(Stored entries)
━━━━━━━━
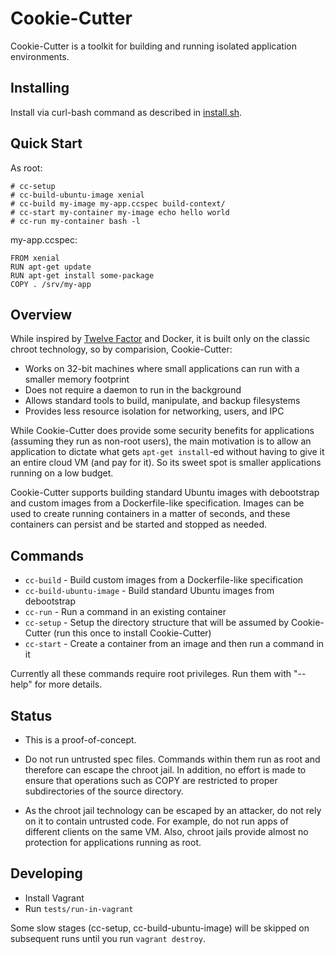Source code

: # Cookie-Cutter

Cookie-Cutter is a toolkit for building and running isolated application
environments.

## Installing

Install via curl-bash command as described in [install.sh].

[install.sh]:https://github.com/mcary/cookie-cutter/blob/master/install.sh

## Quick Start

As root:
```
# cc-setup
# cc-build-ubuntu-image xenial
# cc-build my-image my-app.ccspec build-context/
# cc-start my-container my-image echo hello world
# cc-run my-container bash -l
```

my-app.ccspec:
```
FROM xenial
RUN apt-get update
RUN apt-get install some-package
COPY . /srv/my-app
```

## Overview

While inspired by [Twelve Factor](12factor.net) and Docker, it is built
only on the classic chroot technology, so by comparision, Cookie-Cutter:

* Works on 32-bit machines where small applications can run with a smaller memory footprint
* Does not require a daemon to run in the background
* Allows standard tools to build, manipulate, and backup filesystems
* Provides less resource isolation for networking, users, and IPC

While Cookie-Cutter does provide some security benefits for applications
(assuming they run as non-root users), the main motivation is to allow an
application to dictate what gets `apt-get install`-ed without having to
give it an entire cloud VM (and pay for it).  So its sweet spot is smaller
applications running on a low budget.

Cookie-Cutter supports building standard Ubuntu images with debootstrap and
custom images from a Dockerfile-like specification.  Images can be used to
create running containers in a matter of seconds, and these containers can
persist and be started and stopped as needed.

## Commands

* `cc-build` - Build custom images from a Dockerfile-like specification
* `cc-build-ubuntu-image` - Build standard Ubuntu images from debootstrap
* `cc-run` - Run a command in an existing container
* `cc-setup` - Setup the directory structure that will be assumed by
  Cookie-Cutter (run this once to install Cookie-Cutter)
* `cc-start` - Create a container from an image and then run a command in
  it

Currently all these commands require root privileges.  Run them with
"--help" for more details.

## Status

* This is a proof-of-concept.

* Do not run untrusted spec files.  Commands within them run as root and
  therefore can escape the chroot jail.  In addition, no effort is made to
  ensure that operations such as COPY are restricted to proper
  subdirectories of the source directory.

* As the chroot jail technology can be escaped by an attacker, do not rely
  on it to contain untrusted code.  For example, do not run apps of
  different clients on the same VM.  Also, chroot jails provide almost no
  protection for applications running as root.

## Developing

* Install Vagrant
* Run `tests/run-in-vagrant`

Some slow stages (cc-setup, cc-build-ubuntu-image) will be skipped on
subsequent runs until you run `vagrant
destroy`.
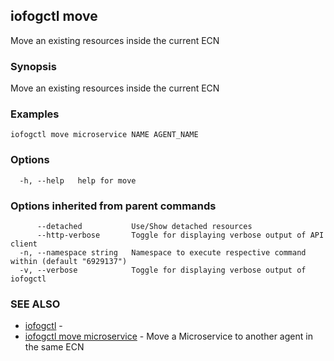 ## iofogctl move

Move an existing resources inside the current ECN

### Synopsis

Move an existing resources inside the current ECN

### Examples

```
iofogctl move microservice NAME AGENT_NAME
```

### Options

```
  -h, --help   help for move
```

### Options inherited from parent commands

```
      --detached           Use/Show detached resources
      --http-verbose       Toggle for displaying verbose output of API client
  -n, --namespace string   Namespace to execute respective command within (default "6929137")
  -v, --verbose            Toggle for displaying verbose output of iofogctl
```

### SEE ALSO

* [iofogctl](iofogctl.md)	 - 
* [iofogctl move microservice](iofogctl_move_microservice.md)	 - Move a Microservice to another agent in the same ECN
━━━━━━━━
Output, from the data above, the lines from the line with "While Cookie-Cutter does" to the line with "as root and" exactly as they stand, both ends included and nothing else.

While Cookie-Cutter does provide some security benefits for applications
(assuming they run as non-root users), the main motivation is to allow an
application to dictate what gets `apt-get install`-ed without having to
give it an entire cloud VM (and pay for it).  So its sweet spot is smaller
applications running on a low budget.

Cookie-Cutter supports building standard Ubuntu images with debootstrap and
custom images from a Dockerfile-like specification.  Images can be used to
create running containers in a matter of seconds, and these containers can
persist and be started and stopped as needed.

## Commands

* `cc-build` - Build custom images from a Dockerfile-like specification
* `cc-build-ubuntu-image` - Build standard Ubuntu images from debootstrap
* `cc-run` - Run a command in an existing container
* `cc-setup` - Setup the directory structure that will be assumed by
  Cookie-Cutter (run this once to install Cookie-Cutter)
* `cc-start` - Create a container from an image and then run a command in
  it

Currently all these commands require root privileges.  Run them with
"--help" for more details.

## Status

* This is a proof-of-concept.

* Do not run untrusted spec files.  Commands within them run as root and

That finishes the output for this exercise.